Goal of the exercise: Each record below must be returned exactly, with no line left out.

[Opening Records for processing section]

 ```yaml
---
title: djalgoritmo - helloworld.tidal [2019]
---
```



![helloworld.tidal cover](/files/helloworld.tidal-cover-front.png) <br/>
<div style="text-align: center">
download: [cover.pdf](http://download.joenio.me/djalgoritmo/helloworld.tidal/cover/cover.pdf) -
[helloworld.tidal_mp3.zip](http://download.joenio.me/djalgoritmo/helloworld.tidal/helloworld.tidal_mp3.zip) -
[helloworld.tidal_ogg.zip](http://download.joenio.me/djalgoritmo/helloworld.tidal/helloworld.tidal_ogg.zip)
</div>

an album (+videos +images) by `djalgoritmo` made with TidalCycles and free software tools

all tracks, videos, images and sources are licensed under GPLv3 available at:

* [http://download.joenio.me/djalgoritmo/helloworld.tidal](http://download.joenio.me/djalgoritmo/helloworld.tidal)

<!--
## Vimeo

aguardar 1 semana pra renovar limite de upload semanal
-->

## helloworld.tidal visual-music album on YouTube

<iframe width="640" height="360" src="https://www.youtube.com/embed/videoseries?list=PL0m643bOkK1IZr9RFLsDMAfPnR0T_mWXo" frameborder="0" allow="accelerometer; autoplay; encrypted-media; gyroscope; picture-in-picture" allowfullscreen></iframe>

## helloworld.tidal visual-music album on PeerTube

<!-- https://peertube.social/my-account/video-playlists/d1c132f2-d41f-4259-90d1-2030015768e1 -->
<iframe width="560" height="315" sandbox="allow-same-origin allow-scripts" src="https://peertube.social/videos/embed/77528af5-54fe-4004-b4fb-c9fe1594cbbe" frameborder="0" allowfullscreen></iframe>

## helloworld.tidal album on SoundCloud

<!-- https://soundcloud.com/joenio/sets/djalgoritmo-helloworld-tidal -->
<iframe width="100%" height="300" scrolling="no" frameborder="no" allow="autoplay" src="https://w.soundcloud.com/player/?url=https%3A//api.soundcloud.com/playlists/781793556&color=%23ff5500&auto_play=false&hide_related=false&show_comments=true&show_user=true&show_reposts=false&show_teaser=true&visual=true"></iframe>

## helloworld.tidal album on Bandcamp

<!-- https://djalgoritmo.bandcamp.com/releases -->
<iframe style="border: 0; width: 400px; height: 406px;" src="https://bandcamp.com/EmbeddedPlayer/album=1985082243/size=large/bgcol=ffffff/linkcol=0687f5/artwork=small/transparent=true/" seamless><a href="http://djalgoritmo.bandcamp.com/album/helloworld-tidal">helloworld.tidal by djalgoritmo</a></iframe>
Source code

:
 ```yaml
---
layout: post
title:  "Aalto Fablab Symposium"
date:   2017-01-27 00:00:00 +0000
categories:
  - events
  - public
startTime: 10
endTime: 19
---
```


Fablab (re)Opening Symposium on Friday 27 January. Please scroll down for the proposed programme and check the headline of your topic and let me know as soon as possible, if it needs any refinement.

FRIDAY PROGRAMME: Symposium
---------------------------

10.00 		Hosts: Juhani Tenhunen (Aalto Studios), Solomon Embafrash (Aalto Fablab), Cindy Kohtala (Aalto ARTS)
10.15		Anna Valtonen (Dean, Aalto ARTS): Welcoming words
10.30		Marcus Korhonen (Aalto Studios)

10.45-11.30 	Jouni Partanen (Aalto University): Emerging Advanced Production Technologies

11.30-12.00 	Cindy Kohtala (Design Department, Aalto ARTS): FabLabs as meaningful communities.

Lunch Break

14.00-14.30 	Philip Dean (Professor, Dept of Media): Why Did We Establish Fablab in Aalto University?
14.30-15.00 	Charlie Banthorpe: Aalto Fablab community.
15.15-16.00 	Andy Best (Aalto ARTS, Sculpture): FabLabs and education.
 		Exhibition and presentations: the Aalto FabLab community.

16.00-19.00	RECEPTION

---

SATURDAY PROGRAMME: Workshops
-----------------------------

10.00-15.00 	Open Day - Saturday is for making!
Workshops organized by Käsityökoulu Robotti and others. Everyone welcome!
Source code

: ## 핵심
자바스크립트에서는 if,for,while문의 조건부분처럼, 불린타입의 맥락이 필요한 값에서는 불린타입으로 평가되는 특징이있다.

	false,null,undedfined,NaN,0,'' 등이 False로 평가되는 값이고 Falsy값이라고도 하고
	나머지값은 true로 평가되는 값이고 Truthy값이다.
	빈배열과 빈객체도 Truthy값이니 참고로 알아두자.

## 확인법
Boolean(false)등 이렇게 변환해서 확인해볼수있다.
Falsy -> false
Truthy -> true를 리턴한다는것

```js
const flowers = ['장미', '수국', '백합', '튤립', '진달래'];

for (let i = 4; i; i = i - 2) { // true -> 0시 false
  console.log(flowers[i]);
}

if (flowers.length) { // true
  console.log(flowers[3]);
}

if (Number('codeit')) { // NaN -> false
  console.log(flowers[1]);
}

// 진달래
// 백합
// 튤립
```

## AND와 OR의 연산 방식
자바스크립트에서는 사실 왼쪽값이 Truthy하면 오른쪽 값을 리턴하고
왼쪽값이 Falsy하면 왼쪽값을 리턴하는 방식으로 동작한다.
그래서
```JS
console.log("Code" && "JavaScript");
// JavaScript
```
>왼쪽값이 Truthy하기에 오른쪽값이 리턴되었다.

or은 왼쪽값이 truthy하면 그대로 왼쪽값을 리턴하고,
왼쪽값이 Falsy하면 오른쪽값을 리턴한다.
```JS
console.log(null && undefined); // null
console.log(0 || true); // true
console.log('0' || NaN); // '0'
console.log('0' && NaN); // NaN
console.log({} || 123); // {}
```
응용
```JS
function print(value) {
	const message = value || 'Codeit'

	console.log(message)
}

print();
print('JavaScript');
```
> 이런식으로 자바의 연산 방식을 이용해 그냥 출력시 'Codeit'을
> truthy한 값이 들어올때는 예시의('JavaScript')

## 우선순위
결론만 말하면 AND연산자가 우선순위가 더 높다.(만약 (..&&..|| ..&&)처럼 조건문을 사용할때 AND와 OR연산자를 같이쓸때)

[Closing Records for processing section]

Answer to this exercise:
 ```yaml
---
title: djalgoritmo - helloworld.tidal [2019]
---
```



![helloworld.tidal cover](/files/helloworld.tidal-cover-front.png) <br/>
<div style="text-align: center">
download: [cover.pdf](http://download.joenio.me/djalgoritmo/helloworld.tidal/cover/cover.pdf) -
[helloworld.tidal_mp3.zip](http://download.joenio.me/djalgoritmo/helloworld.tidal/helloworld.tidal_mp3.zip) -
[helloworld.tidal_ogg.zip](http://download.joenio.me/djalgoritmo/helloworld.tidal/helloworld.tidal_ogg.zip)
</div>

an album (+videos +images) by `djalgoritmo` made with TidalCycles and free software tools

all tracks, videos, images and sources are licensed under GPLv3 available at:

* [http://download.joenio.me/djalgoritmo/helloworld.tidal](http://download.joenio.me/djalgoritmo/helloworld.tidal)

<!--
## Vimeo

aguardar 1 semana pra renovar limite de upload semanal
-->

## helloworld.tidal visual-music album on YouTube

<iframe width="640" height="360" src="https://www.youtube.com/embed/videoseries?list=PL0m643bOkK1IZr9RFLsDMAfPnR0T_mWXo" frameborder="0" allow="accelerometer; autoplay; encrypted-media; gyroscope; picture-in-picture" allowfullscreen></iframe>

## helloworld.tidal visual-music album on PeerTube

<!-- https://peertube.social/my-account/video-playlists/d1c132f2-d41f-4259-90d1-2030015768e1 -->
<iframe width="560" height="315" sandbox="allow-same-origin allow-scripts" src="https://peertube.social/videos/embed/77528af5-54fe-4004-b4fb-c9fe1594cbbe" frameborder="0" allowfullscreen></iframe>

## helloworld.tidal album on SoundCloud

<!-- https://soundcloud.com/joenio/sets/djalgoritmo-helloworld-tidal -->
<iframe width="100%" height="300" scrolling="no" frameborder="no" allow="autoplay" src="https://w.soundcloud.com/player/?url=https%3A//api.soundcloud.com/playlists/781793556&color=%23ff5500&auto_play=false&hide_related=false&show_comments=true&show_user=true&show_reposts=false&show_teaser=true&visual=true"></iframe>

## helloworld.tidal album on Bandcamp

<!-- https://djalgoritmo.bandcamp.com/releases -->
<iframe style="border: 0; width: 400px; height: 406px;" src="https://bandcamp.com/EmbeddedPlayer/album=1985082243/size=large/bgcol=ffffff/linkcol=0687f5/artwork=small/transparent=true/" seamless><a href="http://djalgoritmo.bandcamp.com/album/helloworld-tidal">helloworld.tidal by djalgoritmo</a></iframe>
Source code

:
 ```yaml
---
layout: post
title:  "Aalto Fablab Symposium"
date:   2017-01-27 00:00:00 +0000
categories:
  - events
  - public
startTime: 10
endTime: 19
---
```


Fablab (re)Opening Symposium on Friday 27 January. Please scroll down for the proposed programme and check the headline of your topic and let me know as soon as possible, if it needs any refinement.

FRIDAY PROGRAMME: Symposium
---------------------------

10.00 		Hosts: Juhani Tenhunen (Aalto Studios), Solomon Embafrash (Aalto Fablab), Cindy Kohtala (Aalto ARTS)
10.15		Anna Valtonen (Dean, Aalto ARTS): Welcoming words
10.30		Marcus Korhonen (Aalto Studios)

10.45-11.30 	Jouni Partanen (Aalto University): Emerging Advanced Production Technologies

11.30-12.00 	Cindy Kohtala (Design Department, Aalto ARTS): FabLabs as meaningful communities.

Lunch Break

14.00-14.30 	Philip Dean (Professor, Dept of Media): Why Did We Establish Fablab in Aalto University?
14.30-15.00 	Charlie Banthorpe: Aalto Fablab community.
15.15-16.00 	Andy Best (Aalto ARTS, Sculpture): FabLabs and education.
 		Exhibition and presentations: the Aalto FabLab community.

16.00-19.00	RECEPTION

---

SATURDAY PROGRAMME: Workshops
-----------------------------

10.00-15.00 	Open Day - Saturday is for making!
Workshops organized by Käsityökoulu Robotti and others. Everyone welcome!
Source code

: ## 핵심
자바스크립트에서는 if,for,while문의 조건부분처럼, 불린타입의 맥락이 필요한 값에서는 불린타입으로 평가되는 특징이있다.

	false,null,undedfined,NaN,0,'' 등이 False로 평가되는 값이고 Falsy값이라고도 하고
	나머지값은 true로 평가되는 값이고 Truthy값이다.
	빈배열과 빈객체도 Truthy값이니 참고로 알아두자.

## 확인법
Boolean(false)등 이렇게 변환해서 확인해볼수있다.
Falsy -> false
Truthy -> true를 리턴한다는것

```js
const flowers = ['장미', '수국', '백합', '튤립', '진달래'];

for (let i = 4; i; i = i - 2) { // true -> 0시 false
  console.log(flowers[i]);
}

if (flowers.length) { // true
  console.log(flowers[3]);
}

if (Number('codeit')) { // NaN -> false
  console.log(flowers[1]);
}

// 진달래
// 백합
// 튤립
```

## AND와 OR의 연산 방식
자바스크립트에서는 사실 왼쪽값이 Truthy하면 오른쪽 값을 리턴하고
왼쪽값이 Falsy하면 왼쪽값을 리턴하는 방식으로 동작한다.
그래서
```JS
console.log("Code" && "JavaScript");
// JavaScript
```
>왼쪽값이 Truthy하기에 오른쪽값이 리턴되었다.

or은 왼쪽값이 truthy하면 그대로 왼쪽값을 리턴하고,
왼쪽값이 Falsy하면 오른쪽값을 리턴한다.
```JS
console.log(null && undefined); // null
console.log(0 || true); // true
console.log('0' || NaN); // '0'
console.log('0' && NaN); // NaN
console.log({} || 123); // {}
```
응용
```JS
function print(value) {
	const message = value || 'Codeit'

	console.log(message)
}

print();
print('JavaScript');
```
> 이런식으로 자바의 연산 방식을 이용해 그냥 출력시 'Codeit'을
> truthy한 값이 들어올때는 예시의('JavaScript')

## 우선순위
결론만 말하면 AND연산자가 우선순위가 더 높다.(만약 (..&&..|| ..&&)처럼 조건문을 사용할때 AND와 OR연산자를 같이쓸때)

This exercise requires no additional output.